New York – The fifteen ambassadors of the United Nations Security Council experienced last week Moroccan hospitality and cuisine when they visited West Africa during a mission to observe UN peacekeeping and peace-building operations in Liberia, Cote d’Ivoire and Sierra Leone.
The hospitality of Moroccan peacekeepers stationed in Cote d’Ivoire was revealed in the blog of the United Kingdom’s Ambassador Mark Lyall Grant, who along with his counterpart of Germany, Peter Wittig, provided lively accounts of the Security Council five day visit to the three post-war recovering nations.
The United Nations ambassadors were in western Cote d’Ivoire, a part of the country that saw heavy fighting during the conflict last year between supporters of the former President Laurent Gbagbo and the current President Alassane Ouattara, who the UN had determined won a November 2010 presidential election.
According to the UK’s Lyall Grant, the members had just returned to Guiglo, Cote d’Ivoire from visiting a refugee camp across the border in Liberia. They were due to continue on with further appointments, which made some of his colleagues worry that there would not be time for lunch. But Moroccan peacekeepers, who are part of the Moroccan contingent stationed in Cote d’Ivoire, sprang into action. “All credit then, to the Moroccan battalion in Guiglo who rustled up a couscous dish at short notice, which sustained us for the rest of the day,” wrote Lyall Grant.
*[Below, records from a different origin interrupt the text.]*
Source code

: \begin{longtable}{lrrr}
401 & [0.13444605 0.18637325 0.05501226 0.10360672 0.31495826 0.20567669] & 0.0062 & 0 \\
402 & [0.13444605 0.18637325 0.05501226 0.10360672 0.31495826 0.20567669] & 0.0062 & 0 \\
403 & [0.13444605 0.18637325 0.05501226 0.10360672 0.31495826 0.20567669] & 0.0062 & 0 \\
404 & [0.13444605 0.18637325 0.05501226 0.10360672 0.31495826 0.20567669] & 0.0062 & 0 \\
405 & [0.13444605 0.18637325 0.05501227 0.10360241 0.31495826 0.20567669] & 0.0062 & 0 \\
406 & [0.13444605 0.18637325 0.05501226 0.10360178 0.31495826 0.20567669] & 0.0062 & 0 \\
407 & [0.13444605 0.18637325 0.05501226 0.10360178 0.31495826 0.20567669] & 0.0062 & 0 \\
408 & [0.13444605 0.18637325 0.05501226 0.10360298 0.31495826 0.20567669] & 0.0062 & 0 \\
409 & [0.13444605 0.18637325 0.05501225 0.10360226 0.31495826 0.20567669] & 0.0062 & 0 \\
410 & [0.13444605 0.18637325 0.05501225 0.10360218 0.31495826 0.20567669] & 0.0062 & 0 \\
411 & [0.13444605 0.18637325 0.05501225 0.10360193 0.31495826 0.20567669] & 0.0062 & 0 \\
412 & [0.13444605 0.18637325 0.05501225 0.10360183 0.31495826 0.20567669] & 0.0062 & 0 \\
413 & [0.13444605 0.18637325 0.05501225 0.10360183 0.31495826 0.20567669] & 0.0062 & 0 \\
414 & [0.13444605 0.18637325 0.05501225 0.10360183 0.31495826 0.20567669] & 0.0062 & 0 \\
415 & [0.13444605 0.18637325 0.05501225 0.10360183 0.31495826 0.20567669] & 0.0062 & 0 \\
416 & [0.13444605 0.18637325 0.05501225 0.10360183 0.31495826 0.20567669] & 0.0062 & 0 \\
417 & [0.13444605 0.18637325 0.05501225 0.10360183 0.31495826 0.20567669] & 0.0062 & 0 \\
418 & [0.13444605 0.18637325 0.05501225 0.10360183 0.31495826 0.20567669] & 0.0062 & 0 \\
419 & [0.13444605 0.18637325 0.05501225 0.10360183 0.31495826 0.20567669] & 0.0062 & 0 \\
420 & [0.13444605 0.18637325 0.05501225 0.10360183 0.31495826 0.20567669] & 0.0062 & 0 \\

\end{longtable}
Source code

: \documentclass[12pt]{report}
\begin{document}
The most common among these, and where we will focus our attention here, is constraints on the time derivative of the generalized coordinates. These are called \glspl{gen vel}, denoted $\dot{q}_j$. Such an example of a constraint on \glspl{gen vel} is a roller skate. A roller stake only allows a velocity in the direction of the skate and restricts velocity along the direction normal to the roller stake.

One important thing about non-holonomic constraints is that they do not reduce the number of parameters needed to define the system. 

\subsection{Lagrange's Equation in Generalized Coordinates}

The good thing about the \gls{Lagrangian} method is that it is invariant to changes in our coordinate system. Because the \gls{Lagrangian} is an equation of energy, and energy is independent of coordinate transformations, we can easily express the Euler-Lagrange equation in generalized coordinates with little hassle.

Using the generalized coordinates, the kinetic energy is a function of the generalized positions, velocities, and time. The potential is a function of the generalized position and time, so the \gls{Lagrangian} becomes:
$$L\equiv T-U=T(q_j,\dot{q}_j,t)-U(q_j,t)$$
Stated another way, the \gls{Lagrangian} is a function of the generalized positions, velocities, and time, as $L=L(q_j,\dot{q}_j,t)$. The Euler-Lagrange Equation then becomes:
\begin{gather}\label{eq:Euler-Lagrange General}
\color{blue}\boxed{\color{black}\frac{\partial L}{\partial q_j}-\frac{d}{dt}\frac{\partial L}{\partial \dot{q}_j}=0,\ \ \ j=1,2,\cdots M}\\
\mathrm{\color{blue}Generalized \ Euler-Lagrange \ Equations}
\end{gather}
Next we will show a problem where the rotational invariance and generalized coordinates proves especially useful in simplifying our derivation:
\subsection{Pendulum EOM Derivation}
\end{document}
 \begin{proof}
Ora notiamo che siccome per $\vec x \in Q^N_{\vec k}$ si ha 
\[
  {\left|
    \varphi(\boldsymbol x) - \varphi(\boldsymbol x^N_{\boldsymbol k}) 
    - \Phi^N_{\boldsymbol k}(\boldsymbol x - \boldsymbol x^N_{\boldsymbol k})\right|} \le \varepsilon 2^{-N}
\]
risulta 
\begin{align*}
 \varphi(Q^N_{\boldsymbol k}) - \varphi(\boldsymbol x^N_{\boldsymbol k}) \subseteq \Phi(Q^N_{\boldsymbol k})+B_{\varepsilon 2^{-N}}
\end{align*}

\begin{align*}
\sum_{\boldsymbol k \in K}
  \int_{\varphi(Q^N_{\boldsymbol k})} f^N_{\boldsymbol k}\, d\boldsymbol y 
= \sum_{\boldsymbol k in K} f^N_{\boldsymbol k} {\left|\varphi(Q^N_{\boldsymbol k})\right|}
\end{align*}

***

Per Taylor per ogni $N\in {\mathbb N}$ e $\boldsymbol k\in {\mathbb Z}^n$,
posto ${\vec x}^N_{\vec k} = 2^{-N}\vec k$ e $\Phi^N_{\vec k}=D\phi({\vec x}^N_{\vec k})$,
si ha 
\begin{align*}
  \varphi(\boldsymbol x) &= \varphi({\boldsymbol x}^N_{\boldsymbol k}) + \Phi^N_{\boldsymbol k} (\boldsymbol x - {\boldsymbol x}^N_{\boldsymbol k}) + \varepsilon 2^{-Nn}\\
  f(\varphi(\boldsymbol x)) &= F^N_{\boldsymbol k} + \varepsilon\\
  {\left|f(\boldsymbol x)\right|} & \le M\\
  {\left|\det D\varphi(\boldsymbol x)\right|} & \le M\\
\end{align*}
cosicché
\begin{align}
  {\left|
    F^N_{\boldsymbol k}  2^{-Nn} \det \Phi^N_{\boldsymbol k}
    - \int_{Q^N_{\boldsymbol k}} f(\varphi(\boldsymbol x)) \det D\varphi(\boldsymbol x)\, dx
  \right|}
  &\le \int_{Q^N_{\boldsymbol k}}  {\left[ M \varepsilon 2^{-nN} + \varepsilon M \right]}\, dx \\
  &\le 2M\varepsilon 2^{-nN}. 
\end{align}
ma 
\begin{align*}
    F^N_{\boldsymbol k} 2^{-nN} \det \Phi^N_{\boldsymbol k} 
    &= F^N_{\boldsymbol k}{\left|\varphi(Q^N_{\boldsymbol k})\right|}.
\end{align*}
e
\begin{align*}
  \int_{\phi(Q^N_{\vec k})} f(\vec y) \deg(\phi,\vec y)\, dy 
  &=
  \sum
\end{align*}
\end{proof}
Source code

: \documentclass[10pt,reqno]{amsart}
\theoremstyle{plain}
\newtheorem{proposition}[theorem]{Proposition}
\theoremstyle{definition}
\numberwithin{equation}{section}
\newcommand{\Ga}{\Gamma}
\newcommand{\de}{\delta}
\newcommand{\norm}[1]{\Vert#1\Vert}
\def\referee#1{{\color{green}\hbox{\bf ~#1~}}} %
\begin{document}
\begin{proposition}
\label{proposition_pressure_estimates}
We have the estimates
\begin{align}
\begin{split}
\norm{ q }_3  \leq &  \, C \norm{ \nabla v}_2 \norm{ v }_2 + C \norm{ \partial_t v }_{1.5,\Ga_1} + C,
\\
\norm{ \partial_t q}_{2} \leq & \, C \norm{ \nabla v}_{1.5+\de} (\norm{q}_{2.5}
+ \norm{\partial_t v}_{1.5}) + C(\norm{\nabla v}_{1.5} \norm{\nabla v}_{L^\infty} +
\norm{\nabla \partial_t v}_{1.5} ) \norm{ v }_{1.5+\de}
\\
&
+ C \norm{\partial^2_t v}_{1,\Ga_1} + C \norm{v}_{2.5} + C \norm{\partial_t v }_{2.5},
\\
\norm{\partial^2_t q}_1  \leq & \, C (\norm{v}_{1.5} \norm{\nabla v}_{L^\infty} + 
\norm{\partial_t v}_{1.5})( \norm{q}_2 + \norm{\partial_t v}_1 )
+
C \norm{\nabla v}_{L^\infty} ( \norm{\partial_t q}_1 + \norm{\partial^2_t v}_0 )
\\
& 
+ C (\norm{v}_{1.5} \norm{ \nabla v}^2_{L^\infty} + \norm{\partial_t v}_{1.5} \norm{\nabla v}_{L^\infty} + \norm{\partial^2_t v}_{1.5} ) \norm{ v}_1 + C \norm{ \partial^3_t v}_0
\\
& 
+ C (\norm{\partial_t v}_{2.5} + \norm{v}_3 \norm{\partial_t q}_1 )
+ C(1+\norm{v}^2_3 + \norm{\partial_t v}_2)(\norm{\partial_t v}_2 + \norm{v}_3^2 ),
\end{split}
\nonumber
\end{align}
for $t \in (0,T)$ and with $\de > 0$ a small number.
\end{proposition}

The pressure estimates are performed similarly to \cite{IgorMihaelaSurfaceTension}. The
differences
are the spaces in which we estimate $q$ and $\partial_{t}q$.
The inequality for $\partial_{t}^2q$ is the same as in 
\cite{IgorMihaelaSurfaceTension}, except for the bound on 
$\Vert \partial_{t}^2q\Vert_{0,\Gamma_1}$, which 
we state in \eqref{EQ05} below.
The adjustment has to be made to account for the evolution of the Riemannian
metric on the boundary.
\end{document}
The meal prepared by the Moroccans appears to have been enjoyed by the Security Council diplomats. Ambassador Lyall Grant continued in his blog entry, “This probably means that the UK and South Africa (who jointly lead tomorrow’s program in Sierra Leone) will be expected to provide this standard of cuisine.”
According to the figures of the UN Department of Peacekeeping Operations, Morocco provides 1584 peacekeepers to UN peacekeeping operations, who serve in UN missions in Cote d’Ivoire and the Democratic Republic of the Congo.